Sur la maladie la Cour épingle, ce qui n’est pas franchement nouveau, les dépenses de transports de patients qui progressent de + 4 %. Elles devraient être davantage transférées au budget des établissements de santé et on devrait laisser à l’appréciation du seul médecin la décision de prescrire le transport d’un patient. Concernant les indemnités journalières pour arrêts de travail liés à une maladie, elle ont progressé de + 4,4 %. Surtout, on assiste dans toutes les classes d’âge à un allongement quasi-général de la durée des arrêts de travail. La Cour recommande de responsabiliser sur ce thème « les employeurs dont les conditions de travail peuvent contribuer à le demande d’arrêts, les assurés qui sollicitent des arrêts ; les médecins qui les prescrivent. La mise à la charge des employeurs d’une part accrue du financement des arrêts de travail pour maladie, à niveau d’indemnisation globale inchangée pour les salariés, pourrait être étudiée », ajoute la Cour.

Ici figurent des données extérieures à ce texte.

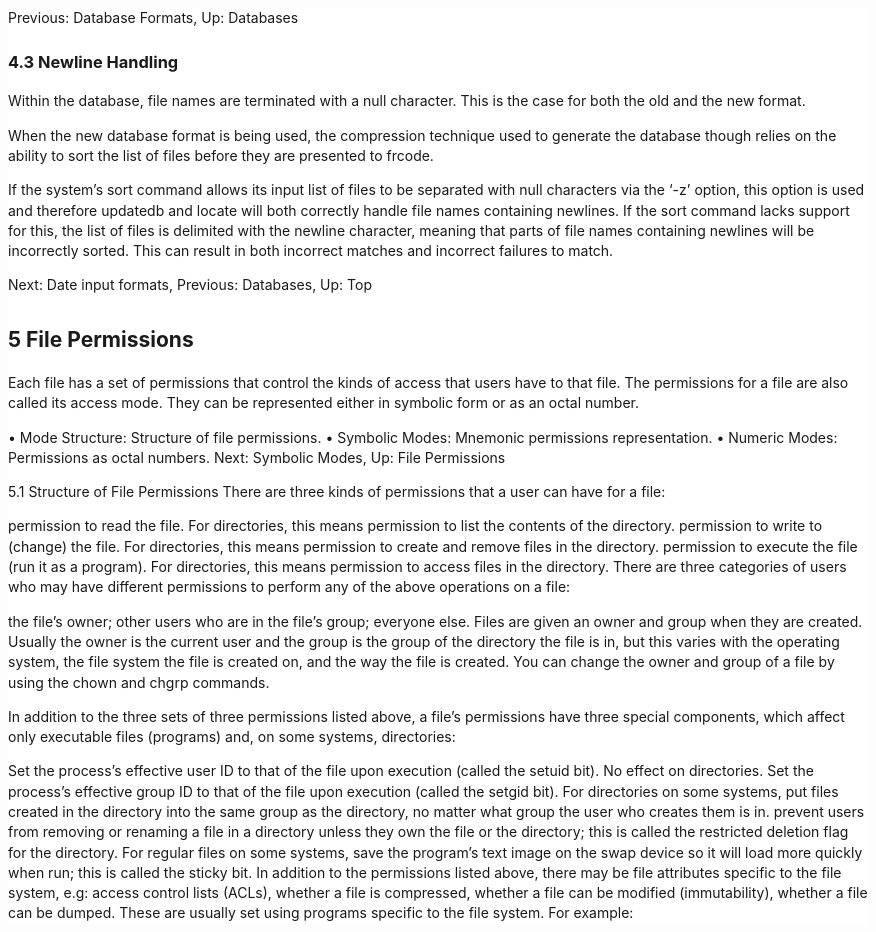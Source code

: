 Previous: Database Formats, Up: Databases

<a id="43-newline-handling"></a>
### 4.3 Newline Handling
Within the database, file names are terminated with a null character. This is the case for both the old and the new format.

When the new database format is being used, the compression technique used to generate the database though relies on the ability to sort the list of files before they are presented to frcode.

If the system’s sort command allows its input list of files to be separated with null characters via the ‘-z’ option, this option is used and therefore updatedb and locate will both correctly handle file names containing newlines. If the sort command lacks support for this, the list of files is delimited with the newline character, meaning that parts of file names containing newlines will be incorrectly sorted. This can result in both incorrect matches and incorrect failures to match.

Next: Date input formats, Previous: Databases, Up: Top

<a id="5-file-permissions"></a>
## 5 File Permissions
Each file has a set of permissions that control the kinds of access that users have to that file. The permissions for a file are also called its access mode. They can be represented either in symbolic form or as an octal number.

• Mode Structure:	  	Structure of file permissions.
• Symbolic Modes:	  	Mnemonic permissions representation.
• Numeric Modes:	  	Permissions as octal numbers.
Next: Symbolic Modes, Up: File Permissions

5.1 Structure of File Permissions
There are three kinds of permissions that a user can have for a file:

permission to read the file. For directories, this means permission to list the contents of the directory.
permission to write to (change) the file. For directories, this means permission to create and remove files in the directory.
permission to execute the file (run it as a program). For directories, this means permission to access files in the directory.
There are three categories of users who may have different permissions to perform any of the above operations on a file:

the file’s owner;
other users who are in the file’s group;
everyone else.
Files are given an owner and group when they are created. Usually the owner is the current user and the group is the group of the directory the file is in, but this varies with the operating system, the file system the file is created on, and the way the file is created. You can change the owner and group of a file by using the chown and chgrp commands.

In addition to the three sets of three permissions listed above, a file’s permissions have three special components, which affect only executable files (programs) and, on some systems, directories:

Set the process’s effective user ID to that of the file upon execution (called the setuid bit). No effect on directories.
Set the process’s effective group ID to that of the file upon execution (called the setgid bit). For directories on some systems, put files created in the directory into the same group as the directory, no matter what group the user who creates them is in.
prevent users from removing or renaming a file in a directory unless they own the file or the directory; this is called the restricted deletion flag for the directory. For regular files on some systems, save the program’s text image on the swap device so it will load more quickly when run; this is called the sticky bit.
In addition to the permissions listed above, there may be file attributes specific to the file system, e.g: access control lists (ACLs), whether a file is compressed, whether a file can be modified (immutability), whether a file can be dumped. These are usually set using programs specific to the file system. For example:
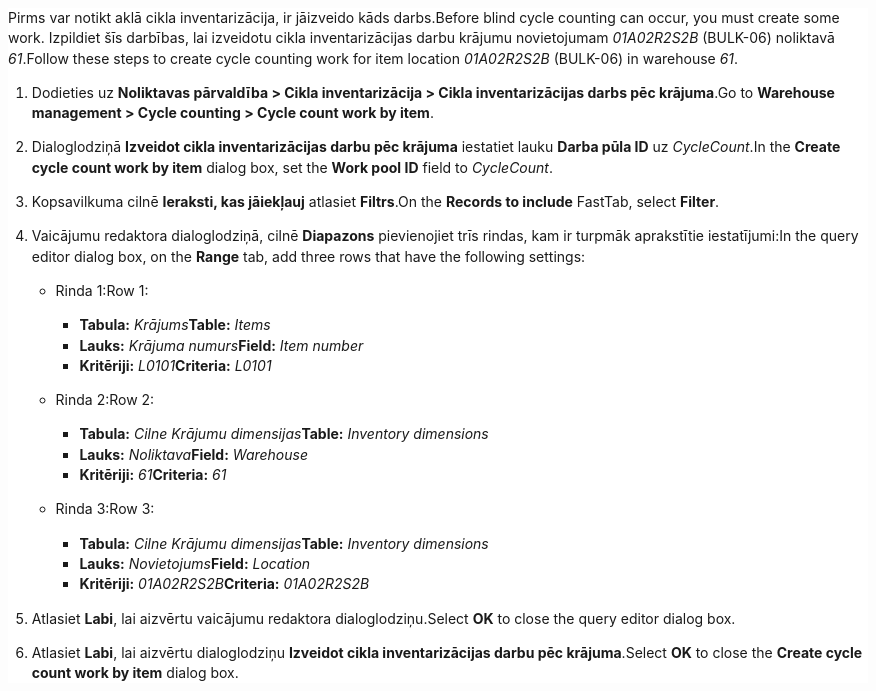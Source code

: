 <span data-ttu-id="8dc65-251">Pirms var notikt aklā cikla inventarizācija, ir jāizveido kāds darbs.</span><span class="sxs-lookup"><span data-stu-id="8dc65-251">Before blind cycle counting can occur, you must create some work.</span></span> <span data-ttu-id="8dc65-252">Izpildiet šīs darbības, lai izveidotu cikla inventarizācijas darbu krājumu novietojumam *01A02R2S2B* (BULK-06) noliktavā *61*.</span><span class="sxs-lookup"><span data-stu-id="8dc65-252">Follow these steps to create cycle counting work for item location *01A02R2S2B* (BULK-06) in warehouse *61*.</span></span>

1. <span data-ttu-id="8dc65-253">Dodieties uz **Noliktavas pārvaldība \> Cikla inventarizācija \> Cikla inventarizācijas darbs pēc krājuma**.</span><span class="sxs-lookup"><span data-stu-id="8dc65-253">Go to **Warehouse management \> Cycle counting \> Cycle count work by item**.</span></span>
1. <span data-ttu-id="8dc65-254">Dialoglodziņā **Izveidot cikla inventarizācijas darbu pēc krājuma** iestatiet lauku **Darba pūla ID** uz *CycleCount*.</span><span class="sxs-lookup"><span data-stu-id="8dc65-254">In the **Create cycle count work by item** dialog box, set the **Work pool ID** field to *CycleCount*.</span></span>
1. <span data-ttu-id="8dc65-255">Kopsavilkuma cilnē **Ieraksti, kas jāiekļauj** atlasiet **Filtrs**.</span><span class="sxs-lookup"><span data-stu-id="8dc65-255">On the **Records to include** FastTab, select **Filter**.</span></span>
1. <span data-ttu-id="8dc65-256">Vaicājumu redaktora dialoglodziņā, cilnē **Diapazons** pievienojiet trīs rindas, kam ir turpmāk aprakstītie iestatījumi:</span><span class="sxs-lookup"><span data-stu-id="8dc65-256">In the query editor dialog box, on the **Range** tab, add three rows that have the following settings:</span></span>

    - <span data-ttu-id="8dc65-257">Rinda 1:</span><span class="sxs-lookup"><span data-stu-id="8dc65-257">Row 1:</span></span>

        - <span data-ttu-id="8dc65-258">**Tabula:** *Krājums*</span><span class="sxs-lookup"><span data-stu-id="8dc65-258">**Table:** *Items*</span></span>
        - <span data-ttu-id="8dc65-259">**Lauks:** *Krājuma numurs*</span><span class="sxs-lookup"><span data-stu-id="8dc65-259">**Field:** *Item number*</span></span>
        - <span data-ttu-id="8dc65-260">**Kritēriji:** *L0101*</span><span class="sxs-lookup"><span data-stu-id="8dc65-260">**Criteria:** *L0101*</span></span>

    - <span data-ttu-id="8dc65-261">Rinda 2:</span><span class="sxs-lookup"><span data-stu-id="8dc65-261">Row 2:</span></span>

        - <span data-ttu-id="8dc65-262">**Tabula:** *Cilne Krājumu dimensijas*</span><span class="sxs-lookup"><span data-stu-id="8dc65-262">**Table:** *Inventory dimensions*</span></span>
        - <span data-ttu-id="8dc65-263">**Lauks:** *Noliktava*</span><span class="sxs-lookup"><span data-stu-id="8dc65-263">**Field:** *Warehouse*</span></span>
        - <span data-ttu-id="8dc65-264">**Kritēriji:** *61*</span><span class="sxs-lookup"><span data-stu-id="8dc65-264">**Criteria:** *61*</span></span>

    - <span data-ttu-id="8dc65-265">Rinda 3:</span><span class="sxs-lookup"><span data-stu-id="8dc65-265">Row 3:</span></span>

        - <span data-ttu-id="8dc65-266">**Tabula:** *Cilne Krājumu dimensijas*</span><span class="sxs-lookup"><span data-stu-id="8dc65-266">**Table:** *Inventory dimensions*</span></span>
        - <span data-ttu-id="8dc65-267">**Lauks:** *Novietojums*</span><span class="sxs-lookup"><span data-stu-id="8dc65-267">**Field:** *Location*</span></span>
        - <span data-ttu-id="8dc65-268">**Kritēriji:** *01A02R2S2B*</span><span class="sxs-lookup"><span data-stu-id="8dc65-268">**Criteria:** *01A02R2S2B*</span></span>

1. <span data-ttu-id="8dc65-269">Atlasiet **Labi**, lai aizvērtu vaicājumu redaktora dialoglodziņu.</span><span class="sxs-lookup"><span data-stu-id="8dc65-269">Select **OK** to close the query editor dialog box.</span></span>
1. <span data-ttu-id="8dc65-270">Atlasiet **Labi**, lai aizvērtu dialoglodziņu **Izveidot cikla inventarizācijas darbu pēc krājuma**.</span><span class="sxs-lookup"><span data-stu-id="8dc65-270">Select **OK** to close the **Create cycle count work by item** dialog box.</span></span>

Le rapport de la Cour formule, par ailleurs, une série de recommandations pour que les caisses renforcent leur offre de services numériques et améliorent l’accompagnement des usagers ; pour qu’un meilleur usage soit fait des données, notamment pour réduire les fraudes au RSA (Revenu de solidarité active) ; pour que l’évaluation de l’état d’invalidité d’une personne soit établie à partir d’un référentiel national homogène ; pour que se mette en place une gestion plus efficiente des greffes d’organes ; pour que s’améliore le taux de succès des tentatives de fécondation in vitro ; pour que se réorganise en profondeur les rapports entre médecine de ville et hôpital, notamment en ce qui concerne les actes et consultations externes. Bref, on l’aura compris, la Cour recommande un ensemble d’orientations qui, mises bout à bout, sont susceptibles de conduire à des économies importantes.